**RECORDS SHOWN**
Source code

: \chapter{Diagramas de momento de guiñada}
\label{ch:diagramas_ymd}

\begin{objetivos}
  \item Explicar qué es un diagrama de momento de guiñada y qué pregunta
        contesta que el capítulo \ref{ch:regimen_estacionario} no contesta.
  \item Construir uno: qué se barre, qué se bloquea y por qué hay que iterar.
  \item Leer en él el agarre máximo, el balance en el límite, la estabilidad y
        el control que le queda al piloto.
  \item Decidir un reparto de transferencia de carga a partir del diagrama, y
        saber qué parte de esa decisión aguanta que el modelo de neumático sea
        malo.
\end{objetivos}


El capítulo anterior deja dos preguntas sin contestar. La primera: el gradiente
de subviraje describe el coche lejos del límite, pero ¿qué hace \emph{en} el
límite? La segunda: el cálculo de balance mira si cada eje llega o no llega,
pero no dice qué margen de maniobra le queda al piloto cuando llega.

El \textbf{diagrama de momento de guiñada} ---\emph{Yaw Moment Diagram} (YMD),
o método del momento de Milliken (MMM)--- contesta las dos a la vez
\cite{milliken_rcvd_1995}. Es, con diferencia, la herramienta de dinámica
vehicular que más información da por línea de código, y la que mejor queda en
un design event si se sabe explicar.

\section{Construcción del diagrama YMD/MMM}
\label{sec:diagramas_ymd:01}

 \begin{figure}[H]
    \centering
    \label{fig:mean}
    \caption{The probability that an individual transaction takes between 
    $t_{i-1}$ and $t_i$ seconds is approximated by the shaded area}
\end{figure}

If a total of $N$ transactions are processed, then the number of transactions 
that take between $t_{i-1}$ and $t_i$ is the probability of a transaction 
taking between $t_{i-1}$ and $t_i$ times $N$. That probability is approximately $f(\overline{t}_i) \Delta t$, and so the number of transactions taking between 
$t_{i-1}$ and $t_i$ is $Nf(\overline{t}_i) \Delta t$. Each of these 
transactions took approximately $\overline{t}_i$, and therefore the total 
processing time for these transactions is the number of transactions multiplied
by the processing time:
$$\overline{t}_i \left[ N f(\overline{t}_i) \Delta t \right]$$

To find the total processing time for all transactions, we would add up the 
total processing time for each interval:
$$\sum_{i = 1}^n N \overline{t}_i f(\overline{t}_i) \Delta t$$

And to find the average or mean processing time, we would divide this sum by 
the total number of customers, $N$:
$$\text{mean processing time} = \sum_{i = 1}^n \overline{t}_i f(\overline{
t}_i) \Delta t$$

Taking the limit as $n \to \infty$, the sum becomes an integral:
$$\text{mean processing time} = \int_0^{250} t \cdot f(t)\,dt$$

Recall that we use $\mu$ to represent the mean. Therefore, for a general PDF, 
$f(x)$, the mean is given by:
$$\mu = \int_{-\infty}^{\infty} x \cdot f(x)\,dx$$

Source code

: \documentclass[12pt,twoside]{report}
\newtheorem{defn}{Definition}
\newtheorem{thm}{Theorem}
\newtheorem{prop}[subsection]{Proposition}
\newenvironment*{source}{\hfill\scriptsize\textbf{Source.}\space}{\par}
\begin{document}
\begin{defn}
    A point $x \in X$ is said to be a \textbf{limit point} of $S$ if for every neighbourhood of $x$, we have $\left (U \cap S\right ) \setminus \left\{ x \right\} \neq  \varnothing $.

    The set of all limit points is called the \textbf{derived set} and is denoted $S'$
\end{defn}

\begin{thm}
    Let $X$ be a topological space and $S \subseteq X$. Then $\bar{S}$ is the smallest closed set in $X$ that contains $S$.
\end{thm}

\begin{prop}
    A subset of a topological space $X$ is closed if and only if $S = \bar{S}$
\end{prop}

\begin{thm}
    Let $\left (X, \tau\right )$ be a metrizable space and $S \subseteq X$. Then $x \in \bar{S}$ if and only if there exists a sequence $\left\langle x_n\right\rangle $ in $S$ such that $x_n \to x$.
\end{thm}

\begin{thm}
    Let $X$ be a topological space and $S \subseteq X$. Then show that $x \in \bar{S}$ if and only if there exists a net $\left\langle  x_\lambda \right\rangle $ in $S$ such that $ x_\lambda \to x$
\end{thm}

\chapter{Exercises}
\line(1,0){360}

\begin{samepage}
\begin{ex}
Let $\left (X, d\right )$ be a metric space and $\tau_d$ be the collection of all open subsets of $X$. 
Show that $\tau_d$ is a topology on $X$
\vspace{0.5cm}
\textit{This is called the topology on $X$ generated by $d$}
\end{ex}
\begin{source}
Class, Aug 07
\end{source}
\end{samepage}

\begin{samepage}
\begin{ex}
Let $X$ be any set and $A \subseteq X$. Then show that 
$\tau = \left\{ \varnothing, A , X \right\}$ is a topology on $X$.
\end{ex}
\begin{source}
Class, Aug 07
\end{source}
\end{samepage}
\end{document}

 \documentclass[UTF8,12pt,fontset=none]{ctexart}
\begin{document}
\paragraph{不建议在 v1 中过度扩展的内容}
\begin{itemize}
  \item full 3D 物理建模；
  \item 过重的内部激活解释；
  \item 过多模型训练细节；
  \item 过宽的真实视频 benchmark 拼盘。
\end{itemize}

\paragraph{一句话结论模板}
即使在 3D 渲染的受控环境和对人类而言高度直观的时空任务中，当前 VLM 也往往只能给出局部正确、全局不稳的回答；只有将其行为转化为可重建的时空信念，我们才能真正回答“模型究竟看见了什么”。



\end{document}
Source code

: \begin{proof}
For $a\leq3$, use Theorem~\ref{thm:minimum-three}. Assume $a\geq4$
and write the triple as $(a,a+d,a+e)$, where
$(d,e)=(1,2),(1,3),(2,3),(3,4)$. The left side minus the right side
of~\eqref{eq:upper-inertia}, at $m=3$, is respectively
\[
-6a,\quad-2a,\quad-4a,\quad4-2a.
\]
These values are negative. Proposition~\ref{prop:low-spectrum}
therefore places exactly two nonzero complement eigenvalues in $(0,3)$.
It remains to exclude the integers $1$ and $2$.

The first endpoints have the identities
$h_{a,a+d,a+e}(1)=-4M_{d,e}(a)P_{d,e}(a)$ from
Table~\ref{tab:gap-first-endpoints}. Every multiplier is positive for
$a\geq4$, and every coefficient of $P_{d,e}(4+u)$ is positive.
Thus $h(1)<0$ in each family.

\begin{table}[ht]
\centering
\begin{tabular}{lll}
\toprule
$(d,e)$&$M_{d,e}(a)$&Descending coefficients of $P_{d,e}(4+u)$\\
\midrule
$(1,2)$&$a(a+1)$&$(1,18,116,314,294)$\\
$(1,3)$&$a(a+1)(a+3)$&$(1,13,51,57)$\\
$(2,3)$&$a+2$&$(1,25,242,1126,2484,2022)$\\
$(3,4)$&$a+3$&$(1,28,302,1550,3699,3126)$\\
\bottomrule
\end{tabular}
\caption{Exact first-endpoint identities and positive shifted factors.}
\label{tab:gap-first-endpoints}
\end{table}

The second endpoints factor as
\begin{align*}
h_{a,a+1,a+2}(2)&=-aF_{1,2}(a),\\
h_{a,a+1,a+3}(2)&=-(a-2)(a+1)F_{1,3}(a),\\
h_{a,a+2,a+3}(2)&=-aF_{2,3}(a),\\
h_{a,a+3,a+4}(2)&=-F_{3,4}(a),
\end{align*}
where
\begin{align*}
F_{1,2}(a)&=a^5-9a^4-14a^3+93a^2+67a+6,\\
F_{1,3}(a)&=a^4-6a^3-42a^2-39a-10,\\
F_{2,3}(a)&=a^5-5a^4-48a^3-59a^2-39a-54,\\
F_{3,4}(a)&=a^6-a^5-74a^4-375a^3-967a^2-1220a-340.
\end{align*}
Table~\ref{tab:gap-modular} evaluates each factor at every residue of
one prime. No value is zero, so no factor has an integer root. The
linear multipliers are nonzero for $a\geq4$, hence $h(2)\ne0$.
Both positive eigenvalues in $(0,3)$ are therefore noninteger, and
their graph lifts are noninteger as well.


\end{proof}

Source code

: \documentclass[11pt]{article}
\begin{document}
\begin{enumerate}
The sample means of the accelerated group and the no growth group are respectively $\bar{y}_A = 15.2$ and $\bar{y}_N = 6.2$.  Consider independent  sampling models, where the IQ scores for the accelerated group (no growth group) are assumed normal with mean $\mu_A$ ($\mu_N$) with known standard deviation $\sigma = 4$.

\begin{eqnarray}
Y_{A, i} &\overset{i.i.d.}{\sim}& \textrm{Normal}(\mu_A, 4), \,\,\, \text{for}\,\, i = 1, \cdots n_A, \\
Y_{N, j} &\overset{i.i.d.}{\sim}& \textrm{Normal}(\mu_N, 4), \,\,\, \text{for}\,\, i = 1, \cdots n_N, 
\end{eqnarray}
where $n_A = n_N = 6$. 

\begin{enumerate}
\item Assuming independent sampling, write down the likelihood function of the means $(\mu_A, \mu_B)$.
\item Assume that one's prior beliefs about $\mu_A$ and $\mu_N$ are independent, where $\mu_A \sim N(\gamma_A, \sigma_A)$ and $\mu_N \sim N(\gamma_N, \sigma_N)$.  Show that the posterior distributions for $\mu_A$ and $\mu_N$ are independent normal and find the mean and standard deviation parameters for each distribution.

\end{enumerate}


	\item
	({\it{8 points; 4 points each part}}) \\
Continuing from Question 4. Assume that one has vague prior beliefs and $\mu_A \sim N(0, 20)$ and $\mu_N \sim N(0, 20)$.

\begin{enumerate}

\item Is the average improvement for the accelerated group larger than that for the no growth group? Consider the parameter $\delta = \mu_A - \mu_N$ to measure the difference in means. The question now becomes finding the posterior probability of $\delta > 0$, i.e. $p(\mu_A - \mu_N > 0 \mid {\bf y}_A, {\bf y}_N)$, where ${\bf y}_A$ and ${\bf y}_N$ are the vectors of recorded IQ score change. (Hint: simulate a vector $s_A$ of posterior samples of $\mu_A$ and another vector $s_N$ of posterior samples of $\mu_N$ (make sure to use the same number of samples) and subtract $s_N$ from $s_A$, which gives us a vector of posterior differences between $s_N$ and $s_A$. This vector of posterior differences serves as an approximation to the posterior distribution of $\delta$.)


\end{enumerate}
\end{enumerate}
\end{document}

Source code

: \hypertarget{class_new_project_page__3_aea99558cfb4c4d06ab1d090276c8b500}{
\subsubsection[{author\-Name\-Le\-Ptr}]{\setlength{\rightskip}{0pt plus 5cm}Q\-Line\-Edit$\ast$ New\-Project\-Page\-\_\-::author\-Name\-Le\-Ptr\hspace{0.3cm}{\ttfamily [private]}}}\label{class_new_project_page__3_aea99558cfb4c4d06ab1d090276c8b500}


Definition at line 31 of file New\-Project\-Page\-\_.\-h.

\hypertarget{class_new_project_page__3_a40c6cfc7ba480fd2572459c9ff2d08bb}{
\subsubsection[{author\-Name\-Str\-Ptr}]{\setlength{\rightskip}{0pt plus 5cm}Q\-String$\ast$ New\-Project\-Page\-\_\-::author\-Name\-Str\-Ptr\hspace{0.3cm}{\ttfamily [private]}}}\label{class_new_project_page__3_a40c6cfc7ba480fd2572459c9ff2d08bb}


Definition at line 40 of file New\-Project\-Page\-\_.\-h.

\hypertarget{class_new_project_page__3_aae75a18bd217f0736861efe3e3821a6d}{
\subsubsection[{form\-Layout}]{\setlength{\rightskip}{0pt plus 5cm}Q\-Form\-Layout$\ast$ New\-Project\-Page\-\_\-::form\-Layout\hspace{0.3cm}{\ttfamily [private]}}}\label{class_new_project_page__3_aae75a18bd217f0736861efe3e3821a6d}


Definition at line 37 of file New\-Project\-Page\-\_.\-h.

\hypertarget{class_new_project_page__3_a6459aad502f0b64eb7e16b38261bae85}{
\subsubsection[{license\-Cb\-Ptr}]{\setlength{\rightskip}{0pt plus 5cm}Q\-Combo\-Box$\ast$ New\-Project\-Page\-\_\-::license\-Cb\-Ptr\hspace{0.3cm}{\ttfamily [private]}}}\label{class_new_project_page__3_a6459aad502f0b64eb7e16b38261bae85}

**DIRECTIONS**
Starting at the first line of the records, print each line exactly, stopping after the line that contains "del diagrama, y".

**ANSWER TO THE EXERCISE**
Source code

: \chapter{Diagramas de momento de guiñada}
\label{ch:diagramas_ymd}

\begin{objetivos}
  \item Explicar qué es un diagrama de momento de guiñada y qué pregunta
        contesta que el capítulo \ref{ch:regimen_estacionario} no contesta.
  \item Construir uno: qué se barre, qué se bloquea y por qué hay que iterar.
  \item Leer en él el agarre máximo, el balance en el límite, la estabilidad y
        el control que le queda al piloto.
  \item Decidir un reparto de transferencia de carga a partir del diagrama, y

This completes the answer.